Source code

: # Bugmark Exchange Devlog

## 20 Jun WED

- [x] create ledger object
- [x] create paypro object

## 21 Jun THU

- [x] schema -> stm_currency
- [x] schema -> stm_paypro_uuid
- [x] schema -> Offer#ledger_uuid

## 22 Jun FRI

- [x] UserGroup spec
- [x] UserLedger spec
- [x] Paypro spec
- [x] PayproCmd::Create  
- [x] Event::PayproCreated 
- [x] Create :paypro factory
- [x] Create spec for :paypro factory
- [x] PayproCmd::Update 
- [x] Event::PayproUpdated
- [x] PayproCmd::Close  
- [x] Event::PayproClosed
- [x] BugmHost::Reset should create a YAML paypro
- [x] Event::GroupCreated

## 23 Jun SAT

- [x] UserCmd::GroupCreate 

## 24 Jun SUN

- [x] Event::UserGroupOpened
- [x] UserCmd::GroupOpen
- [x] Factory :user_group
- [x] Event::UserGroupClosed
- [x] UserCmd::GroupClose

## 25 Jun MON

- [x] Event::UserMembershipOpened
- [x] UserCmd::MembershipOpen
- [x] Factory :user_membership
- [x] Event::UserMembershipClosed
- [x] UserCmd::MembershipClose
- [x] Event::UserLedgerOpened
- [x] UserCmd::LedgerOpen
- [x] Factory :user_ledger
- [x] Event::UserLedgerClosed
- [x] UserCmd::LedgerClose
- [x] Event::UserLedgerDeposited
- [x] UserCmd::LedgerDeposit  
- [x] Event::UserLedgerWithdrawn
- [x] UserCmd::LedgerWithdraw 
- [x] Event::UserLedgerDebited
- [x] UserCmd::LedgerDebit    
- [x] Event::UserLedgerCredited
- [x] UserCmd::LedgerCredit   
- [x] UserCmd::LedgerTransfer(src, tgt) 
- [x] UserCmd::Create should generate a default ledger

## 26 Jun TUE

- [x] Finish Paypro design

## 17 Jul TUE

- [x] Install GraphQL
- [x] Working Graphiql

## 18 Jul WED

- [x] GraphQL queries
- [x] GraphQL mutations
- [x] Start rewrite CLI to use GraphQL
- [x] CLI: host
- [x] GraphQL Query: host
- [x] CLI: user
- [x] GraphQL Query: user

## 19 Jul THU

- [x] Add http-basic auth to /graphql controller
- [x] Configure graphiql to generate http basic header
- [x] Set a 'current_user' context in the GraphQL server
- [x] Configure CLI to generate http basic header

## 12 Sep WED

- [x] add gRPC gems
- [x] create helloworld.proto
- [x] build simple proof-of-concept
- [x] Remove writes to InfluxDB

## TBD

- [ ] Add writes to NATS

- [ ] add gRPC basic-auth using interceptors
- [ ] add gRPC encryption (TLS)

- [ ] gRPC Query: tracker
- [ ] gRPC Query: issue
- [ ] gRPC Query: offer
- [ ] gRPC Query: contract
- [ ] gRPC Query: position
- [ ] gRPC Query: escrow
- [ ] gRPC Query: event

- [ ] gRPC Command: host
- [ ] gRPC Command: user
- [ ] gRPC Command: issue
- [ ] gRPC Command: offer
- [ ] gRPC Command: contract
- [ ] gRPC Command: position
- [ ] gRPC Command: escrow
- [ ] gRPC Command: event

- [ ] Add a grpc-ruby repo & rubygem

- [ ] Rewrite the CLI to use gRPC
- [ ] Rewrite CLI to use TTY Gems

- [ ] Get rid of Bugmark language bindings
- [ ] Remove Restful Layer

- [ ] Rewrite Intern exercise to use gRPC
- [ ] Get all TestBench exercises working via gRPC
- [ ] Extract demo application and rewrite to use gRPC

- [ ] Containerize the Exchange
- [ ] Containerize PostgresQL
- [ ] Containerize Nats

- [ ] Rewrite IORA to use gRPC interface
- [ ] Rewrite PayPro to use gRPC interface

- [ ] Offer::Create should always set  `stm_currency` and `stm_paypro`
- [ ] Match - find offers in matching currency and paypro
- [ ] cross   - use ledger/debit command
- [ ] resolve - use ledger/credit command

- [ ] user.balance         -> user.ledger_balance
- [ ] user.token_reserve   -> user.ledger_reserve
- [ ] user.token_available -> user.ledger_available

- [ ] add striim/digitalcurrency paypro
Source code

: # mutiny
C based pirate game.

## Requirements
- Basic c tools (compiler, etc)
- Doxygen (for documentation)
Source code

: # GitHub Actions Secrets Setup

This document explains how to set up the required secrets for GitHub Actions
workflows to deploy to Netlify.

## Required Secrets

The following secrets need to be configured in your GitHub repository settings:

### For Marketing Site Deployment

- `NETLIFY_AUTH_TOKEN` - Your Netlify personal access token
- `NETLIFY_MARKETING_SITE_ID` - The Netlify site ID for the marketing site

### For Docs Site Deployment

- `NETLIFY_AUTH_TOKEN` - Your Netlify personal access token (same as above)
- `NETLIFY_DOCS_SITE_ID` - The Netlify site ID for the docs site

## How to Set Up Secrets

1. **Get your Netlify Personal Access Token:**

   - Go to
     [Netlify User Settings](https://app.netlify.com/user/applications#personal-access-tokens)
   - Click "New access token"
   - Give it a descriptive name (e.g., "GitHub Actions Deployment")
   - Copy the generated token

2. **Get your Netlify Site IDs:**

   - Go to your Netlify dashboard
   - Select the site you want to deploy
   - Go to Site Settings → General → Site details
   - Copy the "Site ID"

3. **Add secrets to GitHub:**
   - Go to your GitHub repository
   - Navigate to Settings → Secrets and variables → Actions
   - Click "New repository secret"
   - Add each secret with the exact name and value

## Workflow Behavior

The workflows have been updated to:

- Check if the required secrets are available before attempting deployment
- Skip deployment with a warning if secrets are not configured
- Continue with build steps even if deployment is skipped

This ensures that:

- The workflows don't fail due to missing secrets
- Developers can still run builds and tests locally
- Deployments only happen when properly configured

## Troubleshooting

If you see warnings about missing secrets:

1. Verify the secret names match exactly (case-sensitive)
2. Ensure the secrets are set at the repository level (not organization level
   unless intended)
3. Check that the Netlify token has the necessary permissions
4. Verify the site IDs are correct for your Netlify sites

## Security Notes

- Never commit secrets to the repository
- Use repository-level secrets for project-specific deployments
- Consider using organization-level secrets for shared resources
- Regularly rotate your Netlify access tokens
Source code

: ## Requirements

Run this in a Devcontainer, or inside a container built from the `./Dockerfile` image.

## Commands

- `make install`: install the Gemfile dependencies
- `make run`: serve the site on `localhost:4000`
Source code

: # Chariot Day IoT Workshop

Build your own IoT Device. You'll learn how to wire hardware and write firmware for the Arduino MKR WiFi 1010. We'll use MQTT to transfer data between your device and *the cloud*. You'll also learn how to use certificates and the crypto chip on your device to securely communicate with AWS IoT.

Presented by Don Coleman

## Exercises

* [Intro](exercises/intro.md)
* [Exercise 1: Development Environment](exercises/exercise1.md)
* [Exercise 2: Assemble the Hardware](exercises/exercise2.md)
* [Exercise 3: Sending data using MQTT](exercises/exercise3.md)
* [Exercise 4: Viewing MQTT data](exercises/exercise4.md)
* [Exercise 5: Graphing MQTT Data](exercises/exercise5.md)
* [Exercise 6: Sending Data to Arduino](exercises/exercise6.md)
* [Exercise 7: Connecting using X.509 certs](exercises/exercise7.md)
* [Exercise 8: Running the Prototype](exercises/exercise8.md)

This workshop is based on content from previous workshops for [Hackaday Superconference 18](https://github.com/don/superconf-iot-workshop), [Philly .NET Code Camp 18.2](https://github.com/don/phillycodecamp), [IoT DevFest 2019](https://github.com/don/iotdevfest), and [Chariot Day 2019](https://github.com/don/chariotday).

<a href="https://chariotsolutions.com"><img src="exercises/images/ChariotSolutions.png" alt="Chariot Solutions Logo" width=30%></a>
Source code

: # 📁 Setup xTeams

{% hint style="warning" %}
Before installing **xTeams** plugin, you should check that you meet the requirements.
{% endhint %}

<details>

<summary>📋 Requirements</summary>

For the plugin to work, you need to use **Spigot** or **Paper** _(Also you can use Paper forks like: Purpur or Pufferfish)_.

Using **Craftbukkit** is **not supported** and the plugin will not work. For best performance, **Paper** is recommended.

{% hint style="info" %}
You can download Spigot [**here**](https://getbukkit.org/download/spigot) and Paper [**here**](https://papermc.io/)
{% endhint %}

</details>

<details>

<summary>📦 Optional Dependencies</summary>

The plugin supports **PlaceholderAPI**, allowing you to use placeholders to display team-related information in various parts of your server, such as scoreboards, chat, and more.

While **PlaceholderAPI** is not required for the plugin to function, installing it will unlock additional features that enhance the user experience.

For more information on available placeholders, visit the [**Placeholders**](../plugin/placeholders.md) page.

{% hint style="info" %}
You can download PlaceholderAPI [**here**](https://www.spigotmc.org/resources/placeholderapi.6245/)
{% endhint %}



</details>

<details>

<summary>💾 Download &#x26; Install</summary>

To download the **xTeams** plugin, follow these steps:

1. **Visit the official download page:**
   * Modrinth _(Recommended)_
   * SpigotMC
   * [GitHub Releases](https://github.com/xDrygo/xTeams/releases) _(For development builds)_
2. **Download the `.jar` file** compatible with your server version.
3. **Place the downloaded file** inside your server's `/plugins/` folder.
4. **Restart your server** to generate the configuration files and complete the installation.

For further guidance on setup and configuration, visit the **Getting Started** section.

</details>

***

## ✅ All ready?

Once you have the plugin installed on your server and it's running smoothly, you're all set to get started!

☆ ☆ ☆

Work to complete
Copy out only the lines above from the one with "- [x] GraphQL mutations" to the one with "- [ ] Extract", inclusive, exactly as they stand.

Exercise solution
- [x] GraphQL mutations
- [x] Start rewrite CLI to use GraphQL
- [x] CLI: host
- [x] GraphQL Query: host
- [x] CLI: user
- [x] GraphQL Query: user

## 19 Jul THU

- [x] Add http-basic auth to /graphql controller
- [x] Configure graphiql to generate http basic header
- [x] Set a 'current_user' context in the GraphQL server
- [x] Configure CLI to generate http basic header

## 12 Sep WED

- [x] add gRPC gems
- [x] create helloworld.proto
- [x] build simple proof-of-concept
- [x] Remove writes to InfluxDB

## TBD

- [ ] Add writes to NATS

- [ ] add gRPC basic-auth using interceptors
- [ ] add gRPC encryption (TLS)

- [ ] gRPC Query: tracker
- [ ] gRPC Query: issue
- [ ] gRPC Query: offer
- [ ] gRPC Query: contract
- [ ] gRPC Query: position
- [ ] gRPC Query: escrow
- [ ] gRPC Query: event

- [ ] gRPC Command: host
- [ ] gRPC Command: user
- [ ] gRPC Command: issue
- [ ] gRPC Command: offer
- [ ] gRPC Command: contract
- [ ] gRPC Command: position
- [ ] gRPC Command: escrow
- [ ] gRPC Command: event

- [ ] Add a grpc-ruby repo & rubygem

- [ ] Rewrite the CLI to use gRPC
- [ ] Rewrite CLI to use TTY Gems

- [ ] Get rid of Bugmark language bindings
- [ ] Remove Restful Layer

- [ ] Rewrite Intern exercise to use gRPC
- [ ] Get all TestBench exercises working via gRPC
- [ ] Extract demo application and rewrite to use gRPC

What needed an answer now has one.